But life is different now. I need to try to put that difference in words.
When C. died, I saw my world through the fog of grief. For the first six months, I could barely breathe through it. Every single thought/word/step/action was made in the context of grief. I had a son. He died. My heart thumped out that rhythm over and over.
It was as if I was living on some Newfoundland outcrop, enveloped by that pervasive sea fog. Breath in the dampness. Feel it on your skin. Strain your eyes into that whiteness.
You know that something exists on the other side of the fog, but there is no way for you to reach it. You are frozen in time and place.
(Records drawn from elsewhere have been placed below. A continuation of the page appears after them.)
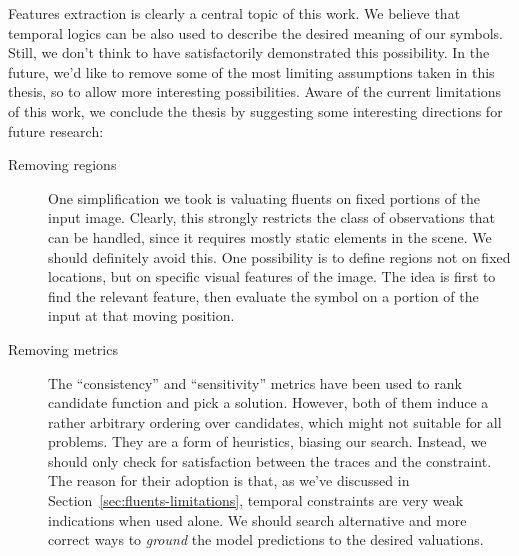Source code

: Features extraction is clearly a central topic of this work. We believe that
temporal logics can be also used to describe the desired meaning of our
symbols. Still, we don't think to have satisfactorily demonstrated this
possibility. In the future, we'd like to remove some of the most limiting
assumptions taken in this thesis, so to allow more interesting possibilities.
Aware of the current limitations of this work, we conclude the thesis by
suggesting some interesting directions for future research:
\begin{description}
	\item [Removing regions]
		One simplification we took is valuating fluents on fixed portions of the
		input image. Clearly, this strongly restricts the class of observations
		that can be handled, since it requires mostly static elements in the
		scene.  We should definitely avoid this. One possibility is to define
		regions not on fixed locations, but on specific visual features of the
		image. The idea is first to find the relevant feature, then evaluate the
		symbol on a portion of the input at that moving position.

	\item [Removing metrics]
		The ``consistency'' and ``sensitivity'' metrics have been used to rank
		candidate function and pick a solution. However, both of them induce a
		rather arbitrary ordering over candidates, which might not suitable for
		all problems. They are a form of heuristics, biasing our search. Instead,
		we should only check for satisfaction between the traces and the
		constraint.  The reason for their adoption is that, as we've discussed in
		Section~\ref{sec:fluents-limitations}, temporal constraints are very weak
		indications when used alone. We should search alternative and more correct
		ways to \emph{ground} the model predictions to the desired valuations.


\end{description}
As time passed, it was easier to bear. There were good people along side of me, peering off the edge of the cliff into the mist. Maybe it was clearing a bit.
As we went through our year of trying to conceive, it was like a smoggy Toronto day. I could see where I was trying to go. But the thick air still hung around me. It wasn't great, but you can live in Toronto. There are good people there. They can be friendly and caring.
What this doesn't describe is the intensity of pain that I feel. The intensity hasn't diminished much. What has left is the feeling of walking around in a fog of grief all the time. I have a bit of mental clarity back.
Our second child has given me that gift. The gift of clarity, purpose, and joy in my world that was previously defined by mists of confusion and pain.
A Canadian perspective on my current state of grief as we go into this long Victoria Day weekend.